Co-occurrence Matrix
What it is
A co-occurrence matrix X counts how often pairs of terms co-occur within a fixed context window. Entry X_ij represents how many times term i co-occurs with term j. Co-occurrence matrices encode semantic relationships: terms that appear together frequently are semantically related. Matrix factorization of co-occurrence matrices yields word embeddings (as in GloVe).
[illustrate: Small vocabulary matrix showing high counts for related terms (e.g., “cat” and “dog”), low counts for unrelated (“cat” and “spaceship”)]
How it works
-
Matrix construction:
- Define context window (typically 5–10 tokens around target)
- For each target word, count co-occurrences with context words
- Create matrix: rows/cols = vocabulary; X_ij = count(term_i, term_j cooccur)
-
Interpretation:
- High X_ij: terms i and j frequently co-occur (semantically related)
- Low X_ij: rare co-occurrence (unrelated terms)
-
Factorization:
- GloVe learns embeddings by factorizing X
- Encourages X_ij ≈ w_i · w_j
Example
Vocabulary: {dog, cat, food, color, run, jump}
Context window: 5 tokens
Co-occurrence matrix (sample):
dog cat food color run jump
dog 0 8 12 2 5 4
cat 8 0 10 3 4 3
food 12 10 0 5 2 3
color 2 3 5 0 1 1
run 5 4 2 1 0 8
jump 4 3 3 1 8 0
# High counts: (dog, cat), (dog, food), (cat, food)
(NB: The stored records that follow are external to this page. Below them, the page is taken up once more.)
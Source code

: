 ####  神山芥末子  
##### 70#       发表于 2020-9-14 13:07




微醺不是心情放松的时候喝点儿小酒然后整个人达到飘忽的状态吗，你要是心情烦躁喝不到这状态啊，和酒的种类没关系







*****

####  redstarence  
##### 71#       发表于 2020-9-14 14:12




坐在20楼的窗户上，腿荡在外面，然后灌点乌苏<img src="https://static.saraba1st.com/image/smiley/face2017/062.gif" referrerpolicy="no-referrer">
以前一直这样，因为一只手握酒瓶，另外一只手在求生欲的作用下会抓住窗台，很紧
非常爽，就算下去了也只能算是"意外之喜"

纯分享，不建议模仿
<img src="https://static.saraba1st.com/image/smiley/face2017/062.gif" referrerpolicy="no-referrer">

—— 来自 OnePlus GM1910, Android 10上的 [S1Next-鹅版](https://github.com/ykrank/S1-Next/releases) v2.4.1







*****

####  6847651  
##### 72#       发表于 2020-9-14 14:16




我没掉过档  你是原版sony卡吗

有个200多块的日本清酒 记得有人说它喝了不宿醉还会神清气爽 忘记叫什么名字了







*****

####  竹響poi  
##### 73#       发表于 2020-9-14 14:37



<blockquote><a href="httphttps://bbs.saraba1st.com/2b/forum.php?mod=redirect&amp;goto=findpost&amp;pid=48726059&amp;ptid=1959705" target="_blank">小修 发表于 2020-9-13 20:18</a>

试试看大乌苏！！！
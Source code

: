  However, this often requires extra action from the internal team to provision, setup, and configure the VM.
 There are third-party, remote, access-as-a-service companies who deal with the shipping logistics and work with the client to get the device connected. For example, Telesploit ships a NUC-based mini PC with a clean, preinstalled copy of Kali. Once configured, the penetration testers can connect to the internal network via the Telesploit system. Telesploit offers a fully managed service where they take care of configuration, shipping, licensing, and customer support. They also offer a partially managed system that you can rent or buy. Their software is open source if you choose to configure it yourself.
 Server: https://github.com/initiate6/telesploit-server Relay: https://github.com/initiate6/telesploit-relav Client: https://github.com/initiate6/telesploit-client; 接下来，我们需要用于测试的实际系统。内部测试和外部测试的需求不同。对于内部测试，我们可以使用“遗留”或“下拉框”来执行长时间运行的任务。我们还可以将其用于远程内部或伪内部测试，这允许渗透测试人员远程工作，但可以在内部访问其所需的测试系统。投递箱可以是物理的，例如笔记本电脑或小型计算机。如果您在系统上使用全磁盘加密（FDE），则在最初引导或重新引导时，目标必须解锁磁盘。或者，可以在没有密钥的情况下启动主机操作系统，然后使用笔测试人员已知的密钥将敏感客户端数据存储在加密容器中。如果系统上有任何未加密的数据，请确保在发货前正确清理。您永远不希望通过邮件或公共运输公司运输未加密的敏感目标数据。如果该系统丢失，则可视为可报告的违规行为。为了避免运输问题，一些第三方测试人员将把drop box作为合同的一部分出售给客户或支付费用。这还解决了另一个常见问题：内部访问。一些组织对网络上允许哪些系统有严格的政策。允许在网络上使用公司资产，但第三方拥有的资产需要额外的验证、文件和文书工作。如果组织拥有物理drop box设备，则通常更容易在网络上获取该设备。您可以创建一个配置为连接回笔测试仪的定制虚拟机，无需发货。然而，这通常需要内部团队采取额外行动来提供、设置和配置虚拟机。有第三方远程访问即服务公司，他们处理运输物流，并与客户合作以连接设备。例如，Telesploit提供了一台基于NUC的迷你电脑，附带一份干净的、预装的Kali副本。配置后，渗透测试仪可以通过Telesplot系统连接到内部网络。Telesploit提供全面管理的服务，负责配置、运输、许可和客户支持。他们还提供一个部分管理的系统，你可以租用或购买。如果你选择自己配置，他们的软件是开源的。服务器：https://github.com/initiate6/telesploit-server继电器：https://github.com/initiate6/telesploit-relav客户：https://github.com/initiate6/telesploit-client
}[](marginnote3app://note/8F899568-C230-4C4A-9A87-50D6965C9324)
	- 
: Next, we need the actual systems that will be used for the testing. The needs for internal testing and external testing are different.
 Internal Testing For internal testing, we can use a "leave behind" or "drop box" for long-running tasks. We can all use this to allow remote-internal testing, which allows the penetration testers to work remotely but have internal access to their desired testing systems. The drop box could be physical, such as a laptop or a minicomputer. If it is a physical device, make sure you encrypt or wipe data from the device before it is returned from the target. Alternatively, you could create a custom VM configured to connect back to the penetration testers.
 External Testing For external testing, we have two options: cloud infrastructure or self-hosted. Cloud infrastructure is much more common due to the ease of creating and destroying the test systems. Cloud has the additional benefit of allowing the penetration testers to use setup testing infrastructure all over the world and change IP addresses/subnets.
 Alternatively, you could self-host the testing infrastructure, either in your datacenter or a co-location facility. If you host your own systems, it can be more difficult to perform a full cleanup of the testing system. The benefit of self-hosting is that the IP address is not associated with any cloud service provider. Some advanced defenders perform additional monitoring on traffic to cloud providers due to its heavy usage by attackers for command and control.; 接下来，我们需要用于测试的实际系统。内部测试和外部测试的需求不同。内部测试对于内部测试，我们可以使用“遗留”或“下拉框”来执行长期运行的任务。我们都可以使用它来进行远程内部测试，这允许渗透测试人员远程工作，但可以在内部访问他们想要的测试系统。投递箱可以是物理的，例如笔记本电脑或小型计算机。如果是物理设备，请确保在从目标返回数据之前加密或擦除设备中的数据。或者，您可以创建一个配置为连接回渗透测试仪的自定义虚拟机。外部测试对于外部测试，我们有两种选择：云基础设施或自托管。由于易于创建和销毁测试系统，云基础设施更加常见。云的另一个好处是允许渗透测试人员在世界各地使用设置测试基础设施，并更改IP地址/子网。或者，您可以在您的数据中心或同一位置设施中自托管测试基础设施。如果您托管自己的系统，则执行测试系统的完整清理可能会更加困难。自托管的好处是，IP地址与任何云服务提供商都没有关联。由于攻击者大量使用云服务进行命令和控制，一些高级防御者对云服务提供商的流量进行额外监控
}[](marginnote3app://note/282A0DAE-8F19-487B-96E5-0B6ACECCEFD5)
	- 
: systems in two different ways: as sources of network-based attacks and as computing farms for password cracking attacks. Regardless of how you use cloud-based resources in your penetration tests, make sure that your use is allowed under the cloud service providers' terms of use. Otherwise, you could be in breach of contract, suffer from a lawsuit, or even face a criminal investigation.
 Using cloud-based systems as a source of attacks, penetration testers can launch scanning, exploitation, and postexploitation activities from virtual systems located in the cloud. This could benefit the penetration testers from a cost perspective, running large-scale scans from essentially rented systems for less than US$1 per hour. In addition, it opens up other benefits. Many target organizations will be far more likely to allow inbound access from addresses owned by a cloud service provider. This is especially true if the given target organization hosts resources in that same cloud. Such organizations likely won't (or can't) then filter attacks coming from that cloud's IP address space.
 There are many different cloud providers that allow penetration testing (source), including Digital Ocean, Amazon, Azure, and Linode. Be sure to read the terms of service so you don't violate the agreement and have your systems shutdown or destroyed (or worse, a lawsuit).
# → Semantic cluster: animals and food
# Low counts: (dog, color), (color, run)
# → Weak semantic relation
Variants and history
Co-occurrence matrices date to distributional semantics (Harris, 1954). PMI weighting emphasizes meaningful associations over frequent words. Positive Pointwise Mutual Information (PPMI) replaces raw counts with association strength. GloVe (Pennington et al., 2014) combines global co-occurrence with local context. Modern embedding methods (Word2Vec skip-gram, fastText) implicitly optimize co-occurrence through local context windows.
When to use it
Use co-occurrence matrices for:
- Learning word embeddings via factorization
- Linguistic analysis of semantic relationships
- Identifying collocations and phrases
- Corpus analysis and word similarity
- Understanding context-dependent meaning
Co-occurrence analysis is interpretable but requires tuning context window size and handling rare words.